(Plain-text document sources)
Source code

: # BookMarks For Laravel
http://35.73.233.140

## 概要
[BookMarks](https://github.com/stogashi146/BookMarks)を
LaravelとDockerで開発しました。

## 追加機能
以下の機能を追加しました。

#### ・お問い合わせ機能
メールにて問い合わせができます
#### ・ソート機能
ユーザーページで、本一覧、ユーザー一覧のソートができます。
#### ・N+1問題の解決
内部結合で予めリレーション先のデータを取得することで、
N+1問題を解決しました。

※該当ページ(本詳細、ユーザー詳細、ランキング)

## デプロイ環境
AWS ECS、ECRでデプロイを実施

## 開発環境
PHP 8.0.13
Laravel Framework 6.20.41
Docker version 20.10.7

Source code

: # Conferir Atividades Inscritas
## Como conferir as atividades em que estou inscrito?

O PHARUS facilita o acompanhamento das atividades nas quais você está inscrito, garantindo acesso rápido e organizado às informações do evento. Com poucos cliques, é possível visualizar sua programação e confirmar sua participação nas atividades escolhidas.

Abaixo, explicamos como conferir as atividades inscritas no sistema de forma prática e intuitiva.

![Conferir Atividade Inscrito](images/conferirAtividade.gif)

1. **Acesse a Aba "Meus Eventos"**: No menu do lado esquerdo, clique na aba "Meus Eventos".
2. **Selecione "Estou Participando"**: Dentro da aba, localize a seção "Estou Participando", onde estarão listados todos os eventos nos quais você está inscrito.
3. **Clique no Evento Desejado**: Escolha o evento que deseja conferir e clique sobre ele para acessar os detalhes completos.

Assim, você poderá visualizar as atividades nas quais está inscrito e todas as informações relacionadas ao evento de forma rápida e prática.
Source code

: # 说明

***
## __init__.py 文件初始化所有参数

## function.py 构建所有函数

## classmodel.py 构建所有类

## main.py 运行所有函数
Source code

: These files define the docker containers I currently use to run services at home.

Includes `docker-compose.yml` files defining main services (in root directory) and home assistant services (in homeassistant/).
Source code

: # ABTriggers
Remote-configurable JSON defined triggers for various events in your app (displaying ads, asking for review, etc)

EXERCISE PROMPT:
Taking the entries above, write out exactly each line from the one holding "#### ・ソート機能" to the one holding "você está inscrito.", both included, and stop there.

ANSWER TO THIS PROBLEM:
#### ・ソート機能
ユーザーページで、本一覧、ユーザー一覧のソートができます。
#### ・N+1問題の解決
内部結合で予めリレーション先のデータを取得することで、
N+1問題を解決しました。

※該当ページ(本詳細、ユーザー詳細、ランキング)

## デプロイ環境
AWS ECS、ECRでデプロイを実施

## 開発環境
PHP 8.0.13
Laravel Framework 6.20.41
Docker version 20.10.7

Source code

: # Conferir Atividades Inscritas
## Como conferir as atividades em que estou inscrito?

O PHARUS facilita o acompanhamento das atividades nas quais você está inscrito, garantindo acesso rápido e organizado às informações do evento. Com poucos cliques, é possível visualizar sua programação e confirmar sua participação nas atividades escolhidas.

Abaixo, explicamos como conferir as atividades inscritas no sistema de forma prática e intuitiva.

![Conferir Atividade Inscrito](images/conferirAtividade.gif)

1. **Acesse a Aba "Meus Eventos"**: No menu do lado esquerdo, clique na aba "Meus Eventos".
2. **Selecione "Estou Participando"**: Dentro da aba, localize a seção "Estou Participando", onde estarão listados todos os eventos nos quais você está inscrito.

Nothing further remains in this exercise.